Retype exactly the lines below, beginning with the first and ending with the line where "threshold, the $HV$" appears.

→ **DATA IN THIS EXERCISE**
- Opening Delimiter -

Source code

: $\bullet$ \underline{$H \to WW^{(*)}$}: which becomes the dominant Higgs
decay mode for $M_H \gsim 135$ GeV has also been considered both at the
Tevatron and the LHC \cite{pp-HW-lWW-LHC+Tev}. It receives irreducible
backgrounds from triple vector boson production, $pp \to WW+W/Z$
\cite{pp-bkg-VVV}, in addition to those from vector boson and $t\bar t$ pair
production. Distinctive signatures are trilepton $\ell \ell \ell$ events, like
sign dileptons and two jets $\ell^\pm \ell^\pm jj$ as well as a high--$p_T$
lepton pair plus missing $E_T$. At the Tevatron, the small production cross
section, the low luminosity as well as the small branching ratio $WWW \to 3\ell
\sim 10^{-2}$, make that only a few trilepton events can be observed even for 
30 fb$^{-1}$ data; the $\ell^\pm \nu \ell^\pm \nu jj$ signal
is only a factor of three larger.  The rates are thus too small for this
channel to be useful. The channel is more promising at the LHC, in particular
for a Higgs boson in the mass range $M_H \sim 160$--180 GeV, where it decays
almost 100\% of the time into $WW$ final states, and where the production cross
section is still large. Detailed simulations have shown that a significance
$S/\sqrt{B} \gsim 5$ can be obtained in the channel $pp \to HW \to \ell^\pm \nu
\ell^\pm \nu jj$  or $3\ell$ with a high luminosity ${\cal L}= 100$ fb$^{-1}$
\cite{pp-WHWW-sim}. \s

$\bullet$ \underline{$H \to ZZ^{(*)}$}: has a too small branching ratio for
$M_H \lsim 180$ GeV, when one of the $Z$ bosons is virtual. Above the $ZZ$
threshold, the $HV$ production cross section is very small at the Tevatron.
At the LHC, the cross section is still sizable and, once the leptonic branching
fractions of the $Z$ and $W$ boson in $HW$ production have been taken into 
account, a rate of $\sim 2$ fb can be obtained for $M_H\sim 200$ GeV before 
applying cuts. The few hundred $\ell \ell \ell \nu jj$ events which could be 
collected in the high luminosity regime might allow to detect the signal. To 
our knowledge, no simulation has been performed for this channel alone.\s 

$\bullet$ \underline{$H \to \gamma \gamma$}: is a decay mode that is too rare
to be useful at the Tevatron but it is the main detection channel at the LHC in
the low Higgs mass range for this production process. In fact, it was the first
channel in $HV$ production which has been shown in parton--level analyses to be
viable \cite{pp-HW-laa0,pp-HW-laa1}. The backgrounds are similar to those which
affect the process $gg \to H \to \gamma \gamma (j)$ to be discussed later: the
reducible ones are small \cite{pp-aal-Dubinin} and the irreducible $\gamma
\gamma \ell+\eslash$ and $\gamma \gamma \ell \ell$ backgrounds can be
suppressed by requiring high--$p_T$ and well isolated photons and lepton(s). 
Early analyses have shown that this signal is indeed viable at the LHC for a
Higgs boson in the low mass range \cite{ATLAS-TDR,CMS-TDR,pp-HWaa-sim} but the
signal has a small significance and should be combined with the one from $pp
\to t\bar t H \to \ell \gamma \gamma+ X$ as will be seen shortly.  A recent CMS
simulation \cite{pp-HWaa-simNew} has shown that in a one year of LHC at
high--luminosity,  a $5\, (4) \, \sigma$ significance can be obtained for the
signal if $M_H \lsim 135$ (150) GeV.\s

- Closing Delimiter -

→ **TASK RESULT**
Source code

: $\bullet$ \underline{$H \to WW^{(*)}$}: which becomes the dominant Higgs
decay mode for $M_H \gsim 135$ GeV has also been considered both at the
Tevatron and the LHC \cite{pp-HW-lWW-LHC+Tev}. It receives irreducible
backgrounds from triple vector boson production, $pp \to WW+W/Z$
\cite{pp-bkg-VVV}, in addition to those from vector boson and $t\bar t$ pair
production. Distinctive signatures are trilepton $\ell \ell \ell$ events, like
sign dileptons and two jets $\ell^\pm \ell^\pm jj$ as well as a high--$p_T$
lepton pair plus missing $E_T$. At the Tevatron, the small production cross
section, the low luminosity as well as the small branching ratio $WWW \to 3\ell
\sim 10^{-2}$, make that only a few trilepton events can be observed even for 
30 fb$^{-1}$ data; the $\ell^\pm \nu \ell^\pm \nu jj$ signal
is only a factor of three larger.  The rates are thus too small for this
channel to be useful. The channel is more promising at the LHC, in particular
for a Higgs boson in the mass range $M_H \sim 160$--180 GeV, where it decays
almost 100\% of the time into $WW$ final states, and where the production cross
section is still large. Detailed simulations have shown that a significance
$S/\sqrt{B} \gsim 5$ can be obtained in the channel $pp \to HW \to \ell^\pm \nu
\ell^\pm \nu jj$  or $3\ell$ with a high luminosity ${\cal L}= 100$ fb$^{-1}$
\cite{pp-WHWW-sim}. \s

$\bullet$ \underline{$H \to ZZ^{(*)}$}: has a too small branching ratio for
$M_H \lsim 180$ GeV, when one of the $Z$ bosons is virtual. Above the $ZZ$
threshold, the $HV$ production cross section is very small at the Tevatron.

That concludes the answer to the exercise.